Equateur: un débat entre candidats marqué par l’assassinat de Villavicencio
Dimanche soir, les candidats à la présidentielle du 20 août avaient rendez-vous pour un débat important, dans un contexte tendu en raison de l’assassinat en milieu de semaine dernière de l’un des candidats à ce scrutin, Fernando Villavicencio. Son parti, Construye, n’était pas représenté au débat.
Le débat présidentiel de dimanche était particulièrement important car la campagne électorale a été courte en raison de la dissolution du Parlement et de l’organisation de nouvelles élections générales anticipée par le président Guillermo Lasso. Mais la présence de quelque 270 mouvements politiques a rendu inaudibles de nombreuses propositions politiques et l’assassinat ce mercredi du candidat Fernando Villavicencio a rebattu les cartes de la campagne électorale, rapporte notre correspondant à Quito, Eric Samson.
Une minute de silence pour Villavicencio
Hier soir, le débat entre sept candidats -huit pupitres étaient dressés- a débuté après une minute de silence à la mémoire du centriste Fernando Villavicencio, abattu mercredi par un groupe de Colombiens juste avant le premier tour de la présidentielle du 20 août. Un meurtre qui s’inscrit dans un contexte de violence qui n’épargne pas les responsables politiques puisqu’un maire avait été assassiné fin juillet.
Situé entre la Colombie et le Pérou, les plus grands producteurs de cocaïne au monde, l’Equateur est confronté à une inquiétante hausse du trafic de drogue et de la violence des gangs. En 2021, le pays a saisi un record de 210 tonnes de stupéfiants et 201 tonnes l’année suivante. L’Equateur a vu en 2022 le taux d’homicides presque doubler par rapport à l’année précédente, s’établissant à 26 pour 100.000 habitants.
Le débat a donc été très marqué par les questions de sécurité. Le candidat de droite Daniel Noboa portait un gilet pare-balles, tandis que l’avocat indigène Yaku Pérez, candidat de gauche, exhibait un ruban noir sur sa poitrine, rapporte l’Agence France presse.
Dans ce contexte, le défi était particulièrement important pour la candidate pro-Correa qui a longtemps caracolé en tête des sondages, mais récemment, Luisa Gonzalez a été handicapée par certaines déclarations de son binôme présidentiel, Andrés Arauz, en faveur du Venezuela par exemple, ou d’un « équadollar », qui laissait penser à un possible abandon d’une dollarisation, pourtant plébiscitée dans le pays.
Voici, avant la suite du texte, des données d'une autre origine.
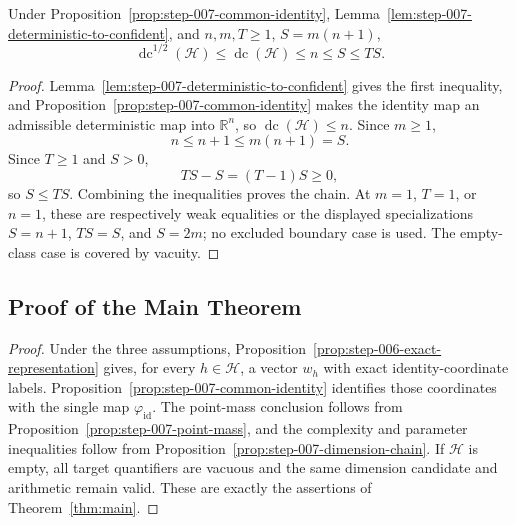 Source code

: \begin{proposition}
\label{prop:step-007-dimension-chain}
Under Proposition~\ref{prop:step-007-common-identity},
Lemma~\ref{lem:step-007-deterministic-to-confident}, and
$n,m,T\geq1$, $S=m(n+1)$,
\[
\operatorname{dc}^{1/2}(\mathcal H)
\leq\operatorname{dc}(\mathcal H)\leq n\leq S\leq TS.
\]
\end{proposition}

\begin{proof}
Lemma~\ref{lem:step-007-deterministic-to-confident} gives the first
inequality, and Proposition~\ref{prop:step-007-common-identity} makes the
identity map an admissible deterministic map into $\mathbb R^n$, so
$\operatorname{dc}(\mathcal H)\leq n$.  Since $m\geq1$,
\[
n\leq n+1\leq m(n+1)=S.
\]
Since $T\geq1$ and $S>0$,
\[
TS-S=(T-1)S\geq0,
\]
so $S\leq TS$.  Combining the inequalities proves the chain.  At $m=1$,
$T=1$, or $n=1$, these are respectively weak equalities or the displayed
specializations $S=n+1$, $TS=S$, and $S=2m$; no excluded boundary case is
used.  The empty-class case is covered by vacuity.
\end{proof}

\subsection{Proof of the Main Theorem}
\label{app:main-proof}

\begin{proof}
Under the three assumptions, Proposition~\ref{prop:step-006-exact-representation}
gives, for every $h\in\mathcal H$, a vector $w_h$ with exact identity-coordinate
labels.  Proposition~\ref{prop:step-007-common-identity} identifies those
coordinates with the single map $\varphi_{\mathrm{id}}$.  The point-mass
conclusion follows from Proposition~\ref{prop:step-007-point-mass}, and the
complexity and parameter inequalities follow from
Proposition~\ref{prop:step-007-dimension-chain}.  If $\mathcal H$ is empty,
all target quantifiers are vacuous and the same dimension candidate and
arithmetic remain valid.  These are exactly the assertions of
Theorem~\ref{thm:main}.
\end{proof}
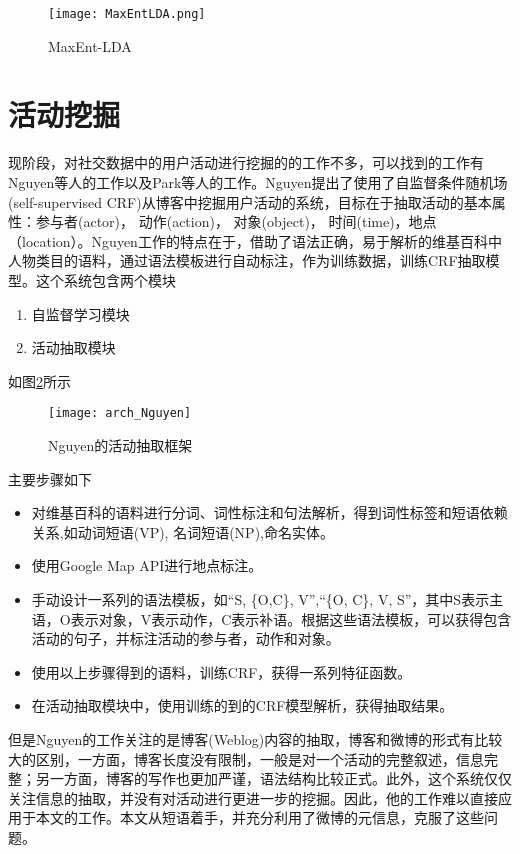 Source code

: \begin{figure}[!h]
\centering
\texttt{[image: MaxEntLDA.png]}
\caption{MaxEnt-LDA}
\label{fig:maxent_lda}
\end{figure}

\section{活动挖掘}
现阶段，对社交数据中的用户活动进行挖掘的的工作不多，可以找到的工作有Nguyen等人的工作以及Park等人的工作。Nguyen\cite{the2010automatic}\cite{kawamura2010human}提出了使用了自监督条件随机场(self-supervised CRF)从博客中挖掘用户活动的系统，目标在于抽取活动的基本属性：参与者(actor)， 动作(action)， 对象(object)， 时间(time)，地点（location）。Nguyen工作的特点在于，借助了语法正确，易于解析的维基百科中人物类目的语料，通过语法模板进行自动标注，作为训练数据，训练CRF抽取模型。这个系统包含两个模块
\begin{enumerate}
\item 自监督学习模块
\item 活动抽取模块
\end{enumerate}
如图\ref{fig:nguyen_frameword}所示
\begin{figure}[!h]
\centering
\texttt{[image: arch\_Nguyen]}
\caption{Nguyen的活动抽取框架}
\label{fig:nguyen_frameword}
\end{figure}

主要步骤如下
\begin{itemize}
\item 对维基百科的语料进行分词、词性标注和句法解析，得到词性标签和短语依赖关系,如动词短语(VP), 名词短语(NP),命名实体。
\item 使用Google Map API进行地点标注。
\item 手动设计一系列的语法模板，如``S, \{O,C\}, V'',``\{O, C\}, V, S''，其中S表示主语，O表示对象，V表示动作，C表示补语。根据这些语法模板，可以获得包含活动的句子，并标注活动的参与者，动作和对象。
\item 使用以上步骤得到的语料，训练CRF，获得一系列特征函数。
\item 在活动抽取模块中，使用训练的到的CRF模型解析，获得抽取结果。
\end{itemize}

但是Nguyen的工作关注的是博客(Weblog)内容的抽取，博客和微博的形式有比较大的区别，一方面，博客长度没有限制，一般是对一个活动的完整叙述，信息完整；另一方面，博客的写作也更加严谨，语法结构比较正式。此外，这个系统仅仅关注信息的抽取，并没有对活动进行更进一步的挖掘。因此，他的工作难以直接应用于本文的工作。本文从短语着手，并充分利用了微博的元信息，克服了这些问题。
L’assassinat de Villavicencio l’a aussi fait baisser dans les intentions de vote puisque le journaliste avait enquêté sur Rafael Correa, révélant un système de corruption. Elle a donc concentré ses coups dans le débat contre celui qui a un peu repris le flambeau de la lutte contre l’insécurité, le Franco-Équatorien Jan Topic. Elle a affirmé, par exemple, qu’un tireur d’élite ne peut pas être président de la République, en faisant allusion aux six ans passés par Topic à la légion étrangère. Elle a aussi attaqué ses activités d’homme d’affaires, affirmant que ses entreprises devaient 35 millions de dollars au fisc, ce que Topic a nié.
Le candidat indigène Yaku Pérez, qui était deuxième lors de la dernière élection présidentielle, a lui joué sur son soutien au référendum pour interdire l’exploitation pétrolière dans la zone amazonienne du Yasuni, mais ces propositions écologistes ne sont pas vraiment la préoccupation actuelle des Équatoriens. L’ancien vice-président, lui, Otto Sonnenholzner, insiste sur son côté raisonnable, mais qui est peut-être trop raisonnable justement à un moment d’angoisse et d’émotion collective en Équateur.
Cristian Zurita reprend le flambeau pour le parti Construye
Le parti Construye dont le candidat a été assassiné n’était pas représenté au débat, faute d’avoir obtenu l’agrément pour son candidat de la part du Conseil national électoral. Le parti avait d’abord désigné Andrea Gonzalez, la candidate à la vice-présidence aux côtés de Fernando Villavicencio avant de changer son fusil d’épaule dimanche et de choisir le journaliste Cristian Zurita, un proche du candidat assassiné. Ils ont travaillé ensemble pendant une vingtaine d’années dans plusieurs organes de presse comme El Universo ou encore Primicias. Le journaliste a regretté avoir été écarté du débat, faute de validation de sa candidature par le Conseil national électoral. Le temps de parole de son parti a été occupé par la lecture d’un hommage au candidat assassiné.